Adding search to an application usually starts with the simplest thing: a LIKE query. Then you discover LIKE '%term%' can’t use an index and scans the entire table. Then you learn about PostgreSQL’s full-text search. Then you realize you need fuzzy matching, facets, and sub-100ms response times. The question is: where does PostgreSQL’s full-text capability end?

PostgreSQL full-text search

PostgreSQL stores documents as tsvector — a list of normalized lexemes (stemmed words) with their positions. Queries are tsquery — a boolean expression of lexemes.

-- The simple approach: generate tsvector on the fly
SELECT title
FROM articles
WHERE to_tsvector('english', title || ' ' || body) @@ to_tsquery('english', 'database & performance');

-- Better: store the tsvector in a generated column with a GIN index
ALTER TABLE articles
  ADD COLUMN search_vector tsvector
  GENERATED ALWAYS AS (
    to_tsvector('english', coalesce(title, '') || ' ' || coalesce(body, ''))
  ) STORED;

CREATE INDEX articles_search_idx ON articles USING GIN(search_vector);

With the GIN index, full-text queries are fast even on large tables. The @@ operator checks if a document matches a query; ts_rank() provides relevance scoring.

SELECT title, ts_rank(search_vector, query) AS rank
FROM articles, to_tsquery('english', 'database & performance') query
WHERE search_vector @@ query
ORDER BY rank DESC
LIMIT 10;

What works well in PostgreSQL:

Boolean queries (AND, OR, NOT)
Prefix matching (web:* matches “web”, “webapp”, “website”)
Phrase search (phraseto_tsquery)
Relevance ranking with ts_rank
Highlighting matches with ts_headline
Simple faceting with GROUP BY on indexed columns

Where PostgreSQL falls short

Fuzzy matching / typo tolerance: to_tsquery('english', 'databse') returns no results. PostgreSQL full-text search operates on exact lexemes after stemming. You can combine it with pg_trgm for trigram similarity:

SELECT title
FROM articles
WHERE similarity(title, 'databse') > 0.3
   OR search_vector @@ to_tsquery('english', 'database');

But this gets complicated fast, and the trigram index is larger and slower than a GIN index for full-text.

Relevance tuning: PostgreSQL’s ts_rank is limited. You can’t easily boost certain fields, implement BM25 scoring, or tune relevance with custom signals like click-through rate.

Faceted search: Getting counts by category, tag, or date range while also filtering by them requires complex queries. PostgreSQL can do it, but performance degrades as the complexity grows.

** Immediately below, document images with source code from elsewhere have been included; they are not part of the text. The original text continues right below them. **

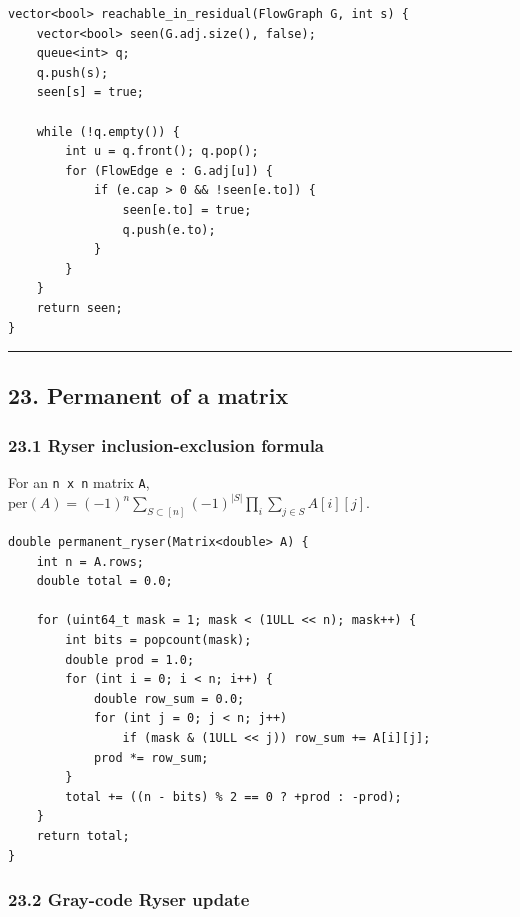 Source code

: \documentclass[11pt]{article}
\begin{document}
\begin{verbatim}
vector<bool> reachable_in_residual(FlowGraph G, int s) {
    vector<bool> seen(G.adj.size(), false);
    queue<int> q;
    q.push(s);
    seen[s] = true;

    while (!q.empty()) {
        int u = q.front(); q.pop();
        for (FlowEdge e : G.adj[u]) {
            if (e.cap > 0 && !seen[e.to]) {
                seen[e.to] = true;
                q.push(e.to);
            }
        }
    }
    return seen;
}
\end{verbatim}

\begin{center}\rule{0.5\linewidth}{0.5pt}\end{center}

\subsection{23. Permanent of a matrix}\label{permanent-of-a-matrix}

\subsubsection{23.1 Ryser inclusion-exclusion formula}\label{ryser-inclusion-exclusion-formula}

For an \texttt{n x n} matrix \texttt{A}, \(\mathrm{per}(A)=(-1)^n \sum_{S \subset [n]} (-1)^{|S|} \prod_i \sum_{j \in S} A[i][j]\).

\begin{verbatim}
double permanent_ryser(Matrix<double> A) {
    int n = A.rows;
    double total = 0.0;

    for (uint64_t mask = 1; mask < (1ULL << n); mask++) {
        int bits = popcount(mask);
        double prod = 1.0;
        for (int i = 0; i < n; i++) {
            double row_sum = 0.0;
            for (int j = 0; j < n; j++)
                if (mask & (1ULL << j)) row_sum += A[i][j];
            prod *= row_sum;
        }
        total += ((n - bits) % 2 == 0 ? +prod : -prod);
    }
    return total;
}
\end{verbatim}

\subsubsection{23.2 Gray-code Ryser update}\label{gray-code-ryser-update}
\end{document}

Scale: GIN indexes are update-expensive. High write rates with concurrent search queries can cause contention. A dedicated search engine has write and search paths designed independently.

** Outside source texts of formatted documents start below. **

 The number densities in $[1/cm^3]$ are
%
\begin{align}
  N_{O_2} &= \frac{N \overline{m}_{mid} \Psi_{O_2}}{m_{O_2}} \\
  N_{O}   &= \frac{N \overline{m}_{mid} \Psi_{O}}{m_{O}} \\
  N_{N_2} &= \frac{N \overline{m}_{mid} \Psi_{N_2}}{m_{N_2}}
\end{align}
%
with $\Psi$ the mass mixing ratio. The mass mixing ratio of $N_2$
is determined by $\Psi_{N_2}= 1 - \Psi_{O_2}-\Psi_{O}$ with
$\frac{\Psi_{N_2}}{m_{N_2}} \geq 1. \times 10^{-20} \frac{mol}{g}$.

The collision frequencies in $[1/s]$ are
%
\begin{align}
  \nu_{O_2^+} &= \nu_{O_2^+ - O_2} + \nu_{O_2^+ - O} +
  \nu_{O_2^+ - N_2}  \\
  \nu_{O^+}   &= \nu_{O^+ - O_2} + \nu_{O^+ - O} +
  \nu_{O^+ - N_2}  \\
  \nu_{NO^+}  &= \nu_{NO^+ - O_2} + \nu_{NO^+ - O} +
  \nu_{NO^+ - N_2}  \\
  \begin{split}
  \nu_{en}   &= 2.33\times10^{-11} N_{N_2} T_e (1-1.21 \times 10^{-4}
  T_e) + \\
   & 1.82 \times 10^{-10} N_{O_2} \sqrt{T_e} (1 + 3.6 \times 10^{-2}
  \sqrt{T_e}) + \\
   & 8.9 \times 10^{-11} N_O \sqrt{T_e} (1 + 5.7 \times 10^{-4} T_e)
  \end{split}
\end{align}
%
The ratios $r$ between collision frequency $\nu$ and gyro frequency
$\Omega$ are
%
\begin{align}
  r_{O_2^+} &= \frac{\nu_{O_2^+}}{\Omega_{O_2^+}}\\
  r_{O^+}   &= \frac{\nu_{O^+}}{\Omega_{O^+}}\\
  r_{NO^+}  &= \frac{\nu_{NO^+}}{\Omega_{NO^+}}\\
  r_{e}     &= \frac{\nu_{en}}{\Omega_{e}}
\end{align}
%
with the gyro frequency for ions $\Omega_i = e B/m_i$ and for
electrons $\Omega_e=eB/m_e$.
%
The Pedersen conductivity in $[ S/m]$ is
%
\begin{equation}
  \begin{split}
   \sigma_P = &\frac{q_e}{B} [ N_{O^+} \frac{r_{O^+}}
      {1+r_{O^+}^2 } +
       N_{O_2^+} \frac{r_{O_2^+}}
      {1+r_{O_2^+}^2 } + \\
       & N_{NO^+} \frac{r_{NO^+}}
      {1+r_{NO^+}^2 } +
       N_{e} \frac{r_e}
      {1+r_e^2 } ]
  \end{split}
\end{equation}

When to bring in a dedicated search engine

Elasticsearch / OpenSearch: Best-in-class for complex relevance tuning, large-scale aggregations, and autocomplete. Heavy operationally: you’re managing a JVM cluster with significant memory requirements. Appropriate for applications where search is a core product feature.

Typesense: A modern Elasticsearch alternative with built-in typo tolerance, easier operations (single binary, no JVM), and a simpler API. Good choice if you need fuzzy search and faceting without Elasticsearch’s operational overhead.

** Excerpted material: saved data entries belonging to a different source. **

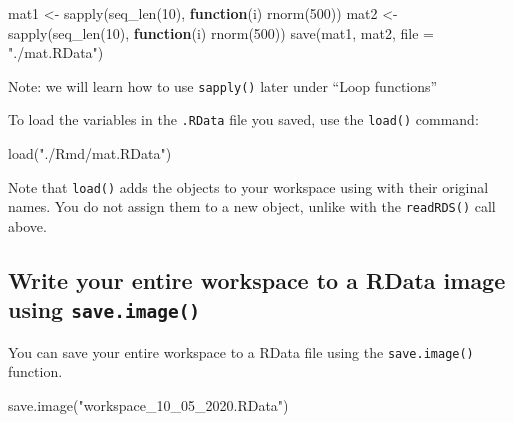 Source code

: \documentclass[
]{book}
\newenvironment{Shaded}{\begin{snugshade}}{\end{snugshade}}
\newcommand{\AttributeTok}[1]{\textcolor[rgb]{0.77,0.63,0.00}{#1}}
\newcommand{\ControlFlowTok}[1]{\textcolor[rgb]{0.13,0.29,0.53}{\textbf{#1}}}
\newcommand{\DecValTok}[1]{\textcolor[rgb]{0.00,0.00,0.81}{#1}}
\newcommand{\FunctionTok}[1]{\textcolor[rgb]{0.00,0.00,0.00}{#1}}
\newcommand{\NormalTok}[1]{#1}
\newcommand{\OtherTok}[1]{\textcolor[rgb]{0.56,0.35,0.01}{#1}}
\newcommand{\StringTok}[1]{\textcolor[rgb]{0.31,0.60,0.02}{#1}}
\begin{document}
\begin{Shaded}
\begin{Highlighting}[]
\NormalTok{mat1 }\OtherTok{\textless{}{-}} \FunctionTok{sapply}\NormalTok{(}\FunctionTok{seq\_len}\NormalTok{(}\DecValTok{10}\NormalTok{), }\ControlFlowTok{function}\NormalTok{(i) }\FunctionTok{rnorm}\NormalTok{(}\DecValTok{500}\NormalTok{))}
\NormalTok{mat2 }\OtherTok{\textless{}{-}} \FunctionTok{sapply}\NormalTok{(}\FunctionTok{seq\_len}\NormalTok{(}\DecValTok{10}\NormalTok{), }\ControlFlowTok{function}\NormalTok{(i) }\FunctionTok{rnorm}\NormalTok{(}\DecValTok{500}\NormalTok{))}
\FunctionTok{save}\NormalTok{(mat1, mat2, }\AttributeTok{file =} \StringTok{"./mat.RData"}\NormalTok{)}
\end{Highlighting}
\end{Shaded}

Note: we will learn how to use \texttt{sapply()} later under ``Loop functions''

To load the variables in the \texttt{.RData} file you saved, use the \texttt{load()} command:

\begin{Shaded}
\begin{Highlighting}[]
\FunctionTok{load}\NormalTok{(}\StringTok{"./Rmd/mat.RData"}\NormalTok{)}
\end{Highlighting}
\end{Shaded}

Note that \texttt{load()} adds the objects to your workspace using with their original names. You do not assign them to a new object, unlike with the \texttt{readRDS()} call above.

\hypertarget{write-your-entire-workspace-to-a-rdata-image-using-save.image}{%
\subsection{\texorpdfstring{Write your entire workspace to a RData image using \texttt{save.image()}}{Write your entire workspace to a RData image using save.image()}}\label{write-your-entire-workspace-to-a-rdata-image-using-save.image}}

You can save your entire workspace to a RData file using the \texttt{save.image()} function.

\begin{Shaded}
\begin{Highlighting}[]
\FunctionTok{save.image}\NormalTok{(}\StringTok{"workspace\_10\_05\_2020.RData"}\NormalTok{)}
\end{Highlighting}
\end{Shaded}
\end{document}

// Typesense: typo-tolerant search with facets
const results = await client.collections('articles').documents().search({
  q: 'databse performanc',   // typos handled automatically
  query_by: 'title,body',
  facet_by: 'category,tags',
  sort_by: '_text_match:desc',
  num_typos: 2,
});

Meilisearch: Similar to Typesense, optimized for developer experience and instant search UIs.

The practical decision

Use PostgreSQL full-text search when:

Your data is already in PostgreSQL and search is a secondary feature
You need simple keyword search without typo tolerance
You want to avoid another infrastructure component
Your dataset is under a few million rows

Move to a dedicated search engine when:

Typo tolerance is required
You need complex faceting and filtering
Search performance is business-critical
You’re doing autocomplete over large datasets

Many applications use both: PostgreSQL for the primary data store and application queries, with a search engine synced via a CDC (Change Data Capture) pipeline or background job for search-specific queries.